SCMS 2007 Reflections

This year's SCMS conference is officially over, and I'm finally catching my breath enough from a hectic weekend to post something. In all, the most striking fact of the conference this year is its size. There was simply too much going on to think one had even half a handle on the papers being presented. Obviously the size brings both blessings and curses.

I don't think it was just me, but it was hard not to be disatisfied with the median quality of the papers and panels. Mind you, I could have attended more than I did (I made about half the time slots, which means about 1/40 of the papers delivered). And I made a conscious decision not to simply choose panels overlapping with my research or those with big names. So I easily could have seen an unrepresentative sample. But for every good paper I saw, there was a hohum or downright lousy one. And I came away with a more magmanimous opinion than some other folks I talked to.

Anyway, some general thoughts:

1) The return of Theory. Theory is back. By which I mean an invigorated hegemony of what I might call post-spectatorship theory (affect and Deleuze-inflected mediations on film experience) and revisionist reclamations of Classical Film Theory (Kracauer + Bazin). There were some solid history panels, to be sure, but the main historical alternative to Theory were what Bordwell calls the culturalist approach.

2) Methodology is out. Not entirely, of course. But the trend seemed to be asserting one's reading or historical claim without examining concepts or epistemology of those concepts. Or, to be charitable, maybe I'm not as used to reading oblique methodological discussion embedded in Theoretical rumination.

3) Best panel that I saw: my Temple colleague Oliver Gaycken organized a panel on scientific and instructional films that was the most solid and coherent of any I saw at the conference.

4) Best paper I saw: I'm thoroughly biased, by my friend Rosalind Galt's paper on the Pretty in film aesthetics was work whose progress I'd heard about but which I hadn't head before. It made me get over my grumpiness at the Theoretical thermidorian reaction (see #1), and start dusting off my Theory of Film copy.

5) Best moment: Christine Gledhill narrating The Last Seduction due to a sound glitch.

As always, the quality of the papers aside, I value the conference as a snapshot of the discipline that's hard to get otherwise, and an opportunity to reconnect with friends and colleagues and to make new ones. Kudos to Jason and Scott of Mabuse for organizing a blogger get-together at the conference.

Comments

Anonymous said…
This was my first SCMS and I had a similar response re: the size and highly variable quality of papers. I wonder why the conference really *has* to take up fifteen conference rooms? (Unless it is simply to brag about taking up fifteen conference rooms??).

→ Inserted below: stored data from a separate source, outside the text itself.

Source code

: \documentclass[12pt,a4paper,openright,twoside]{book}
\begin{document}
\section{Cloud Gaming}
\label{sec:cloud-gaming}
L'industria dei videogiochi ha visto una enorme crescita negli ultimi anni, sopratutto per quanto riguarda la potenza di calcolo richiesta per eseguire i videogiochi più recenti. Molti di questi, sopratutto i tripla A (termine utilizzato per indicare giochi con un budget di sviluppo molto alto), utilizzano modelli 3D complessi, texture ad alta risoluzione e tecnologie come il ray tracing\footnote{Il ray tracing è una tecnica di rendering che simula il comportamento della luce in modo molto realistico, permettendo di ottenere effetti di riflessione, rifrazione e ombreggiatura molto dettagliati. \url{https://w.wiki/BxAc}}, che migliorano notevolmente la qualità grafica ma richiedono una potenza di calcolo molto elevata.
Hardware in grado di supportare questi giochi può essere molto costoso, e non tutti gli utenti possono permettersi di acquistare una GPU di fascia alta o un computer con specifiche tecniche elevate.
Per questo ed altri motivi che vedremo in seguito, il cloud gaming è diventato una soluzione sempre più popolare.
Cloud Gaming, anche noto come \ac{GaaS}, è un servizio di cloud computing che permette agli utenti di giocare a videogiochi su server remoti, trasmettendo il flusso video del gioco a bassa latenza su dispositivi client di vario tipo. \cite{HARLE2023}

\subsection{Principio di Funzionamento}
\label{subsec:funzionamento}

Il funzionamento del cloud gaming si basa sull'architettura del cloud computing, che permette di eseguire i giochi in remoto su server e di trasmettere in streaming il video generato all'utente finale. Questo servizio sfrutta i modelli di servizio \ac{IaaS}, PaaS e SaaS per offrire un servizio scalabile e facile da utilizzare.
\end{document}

I know I could have done with fewer choices.
Chris Cagle said…
Well, it seems the Program Committee made a decision at some point in the road to be as inclusive as possible. There is an upside to this - a greater inclusion of voices, especially in newer areas and objects of study, which do seem to be proliferating at SCMS. And I don't want to romanticize the past, when you had a healthy share of subpar papers tossed in with the lot.
dkompare said…
Thanks for the review, Chris. I didn't make it this year, but I've been going most of the time since 1991 (including the last nine before this one), and I certainly concur about the conference's growth. It's a good thing, IMHO, on the whole, though right now we're (still) in a kind of awkward stage where we're no longer a mom-and-pop outfit focusing exclusively on film, but we're also not near the scale of mega-conferences like NCA or MLA. The one NCA I attended had sixty concurrent panels; its program was almost an inch thick.

This is a rapidly growing organization, both in numbers, and in intellectual scope. If you want "fewer choices," go to a different conference (which you really should, anyway, all of us, just to change things up!), or Delorean back to 1991, when the total number of panels that did not directly concern "film" numbered in the single digits.